Brooks at Parrish

James Brooks: A Painting Is a Real Thing installation view. Source Parrish Art Museum

The Parrish Art Museum is currently hosting James Brooks: A Painting Is a Real Thing, which serves as a portal into the artistic realm of James Brooks (1906-1992).

The exhibition highlights artist Brooks’ career-defining moment in 1947 when he pioneered a new painting technique using Bemis cloth. This allowed paint to seep through the fabric, creating a distinctive style marked by dynamic shapes, deliberate lines, vibrant colors, and occasional centrifugal drips.

Brooks’ artistic odyssey was far from conventional. Raised across Oklahoma, Colorado, and Texas, he embarked on his artistic education under the mentorship of various instructors. A fateful move to New York in 1926 exposed him to the city’s vibrant art scene, leading him to delve into advertising and lithography.

During this period, he embraced the prevailing regionalist aesthetic, even securing mural commissions through the Works Progress Administration. Notably, his creation “Flight” adorned the Marine Air Terminal at La Guardia Airport, a mural that endured both whitewashing and recovery, and is now represented in the exhibition by preparatory sketches and a colossal photographic reproduction.

World War II momentarily disrupted Brooks’ artistic trajectory, as he served as a combat artist, capturing the multifaceted essence of warfare. Upon the war’s conclusion, Brooks found himself sharing living quarters with Jackson Pollock before establishing his residence in Montauk, New York. A tragic turn of events occurred in 1954 when Hurricane Carol obliterated his studio, compelling him to relocate to Springs, where he conceived an expansive studio conducive to larger-scale artworks.

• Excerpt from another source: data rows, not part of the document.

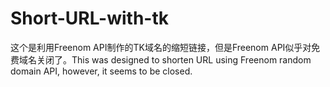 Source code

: # Short-URL-with-tk
这个是利用Freenom API制作的TK域名的缩短链接，但是Freenom API似乎对免费域名关闭了。This was designed to shorten URL using Freenom random domain API, however, it seems to be closed.
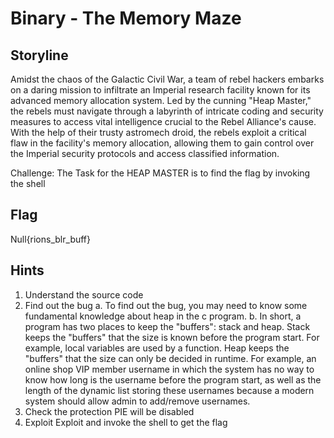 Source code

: # Binary - The Memory Maze

## Storyline 

Amidst the chaos of the Galactic Civil War, a team of rebel hackers embarks on a daring mission to infiltrate an Imperial research facility known for its advanced memory allocation system.
Led by the cunning "Heap Master," the rebels must navigate through a labyrinth of intricate coding and security measures to access vital intelligence crucial to the Rebel Alliance's cause.
With the help of their trusty astromech droid, the rebels exploit a critical flaw in the facility's memory allocation, allowing them to gain control over the Imperial security protocols and access classified information.

Challenge: The Task for the HEAP MASTER is to find the flag by invoking the shell
## Flag 
Null{rions_blr_buff}
## Hints

1. Understand the source code
2. Find out the bug
    a. To find out the bug, you may need to know some fundamental knowledge about heap in the c program.
    b. In short, a program has two places to keep the "buffers": stack and heap. Stack keeps the "buffers" that the size is known before the program start. For example, local variables are used by a function. Heap keeps the "buffers" that the size can only be decided in runtime. For example, an online shop VIP member username in which the system has no way to know how long is the username before the program start, as well as the length of the dynamic list storing these usernames because a modern system should allow admin to add/remove usernames.
3. Check the protection PIE will be disabled
4. Exploit Exploit and invoke the shell to get the flag
 
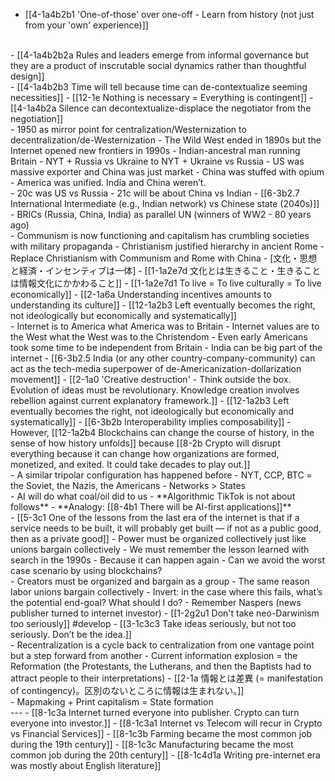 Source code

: - [[4-1a4b2b1 'One-of-those' over one-off - Learn from history (not just from your 'own' experience)]]
<br>
- [[4-1a4b2b2a Rules and leaders emerge from informal governance but they are a product of inscrutable social dynamics rather than thoughtful design]]
<br>
- [[4-1a4b2b3 Time will tell because time can de-contextualize seeming necessities]]
  - [[12-1e Nothing is necessary = Everything is contingent]]
    - [[4-1a4b2a Silence can decontextualize-displace the negotiator from the negotiation]]
<br>
- 1950 as mirror point for centralization/Westernization to decentralization/de-Westernization
  - The Wild West ended in 1890s but the Internet opened new frontiers in 1990s
  - Indian-ancestral man running Britain
  - NYT + Russia vs Ukraine to NYT + Ukraine vs Russia
  - US was massive exporter and China was just market
  - China was stuffed with opium 
  - America was unified. India and China weren’t.
<br>
- 20c was US vs Russia
- 21c will be about China vs Indian
  - [[6-3b2.7 International Intermediate (e.g., Indian network) vs Chinese state (2040s)]]
<br>
- BRICs (Russia, China, India) as parallel UN (winners of WW2 - 80 years ago)
<br>
- Communism is now functioning and capitalism has crumbling societies with military propaganda
  - Christianism justified hierarchy in ancient Rome
    - Replace Christianism with Communism and Rome with China
      - [文化・思想と経済・インセンティブは一体]
				- [[1-1a2e7d 文化とは生きること・生きることは情報文化にかかわること]]
				- [[1-1a2e7d1 To live = To live culturally = To live economically]]
				- [[2-1a6a Understanding incentives amounts to understanding its culture]]
    - [[12-1a2b3 Left eventually becomes the right, not ideologically but economically and systematically]]
<br>
- Internet is to America what America was to Britain
  - Internet values are to the West what the West was to the Christendom
    - Even early Americans took some time to be independent from Britain
    - India can be big part of the internet
      - [[6-3b2.5 India (or any other country-company-community) can act as the tech-media superpower of de-Americanization-dollarization movement]]
  - [[2-1a0 'Creative destruction' - Think outside the box. Evolution of ideas must be revolutionary. Knowledge creation involves rebellion against current explanatory framework.]]
    - [[12-1a2b3 Left eventually becomes the right, not ideologically but economically and systematically]]
      - [[6-3b2b Interoperability implies composability]]
      - However, [[12-1a2b4 Blockchains can change the course of history, in the sense of how history unfolds]] because [[8-2b Crypto will disrupt everything because it can change how organizations are formed, monetized, and exited. It could take decades to play out.]]
<br>
- A similar tripolar configuration has happened before
  - NYT, CCP, BTC = the Soviet, the Nazis, the Americans
    - Networks > States
<br>
- AI will do what coal/oil did to us
  - **Algorithmic TikTok is not about follows**
    - **Analogy: [[8-4b1 There will be AI-first applications]]**
<br>
- [[5-3c1 One of the lessons from the last era of the internet is that if a service needs to be built, it will probably get built — if not as a public good, then as a private good]]
  - Power must be organized collectively just like unions bargain collectively
    - We must remember the lesson learned with search in the 1990s
      - Because it can happen again
				- Can we avoid the worst case scenario by using blockchains?
<br>
- Creators must be organized and bargain as a group
  - The same reason labor unions bargain collectively
  - Invert: in the case where this fails, what’s the potential end-goal? What should I do?
    - Remember Naspers (news publisher turned to internet investor)
      - [[1-2g2u1 Don't take neo-Darwinism too seriously]] #develop 
				- [[3-1c3c3 Take ideas seriously, but not too seriously. Don’t be the idea.]]
<br>
- Recentralization is a cycle back to centralization from one vantage point but a step forward from another
  - Current information explosion = the Reformation (the Protestants, the Lutherans, and then the Baptists had to attract people to their interpretations)
    - [[2-1a 情報とは差異 (= manifestation of contingency)。区別のないところに情報は生まれない。]]
<br>
- Mapmaking + Print capitalism = State formation
<br>
---
- [[8-1c3a Internet turned everyone into publisher. Crypto can turn everyone into investor.]]
- [[8-1c3a1 Internet vs Telecom will recur in Crypto vs Financial Services]]
- [[8-1c3b Farming became the most common job during the 19th century]]
- [[8-1c3c Manufacturing became the most common job during the 20th century]]
- [[8-1c4d1a Writing pre-internet era was mostly about English literature]]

While Brooks’ name may not be as instantly recognizable as some of his contemporaries, his oeuvre exudes timeless brilliance. His canvases echo the expansiveness reminiscent of Rothko’s color-shapes, the refined brushwork akin to De Kooning, and the astute compositions reminiscent of Kline.

With over 100 artworks on display, the exhibition asserts that his artistic significance transcends the confines of chronology, firmly establishing him as a revered figure within the realm of Abstract Expressionism.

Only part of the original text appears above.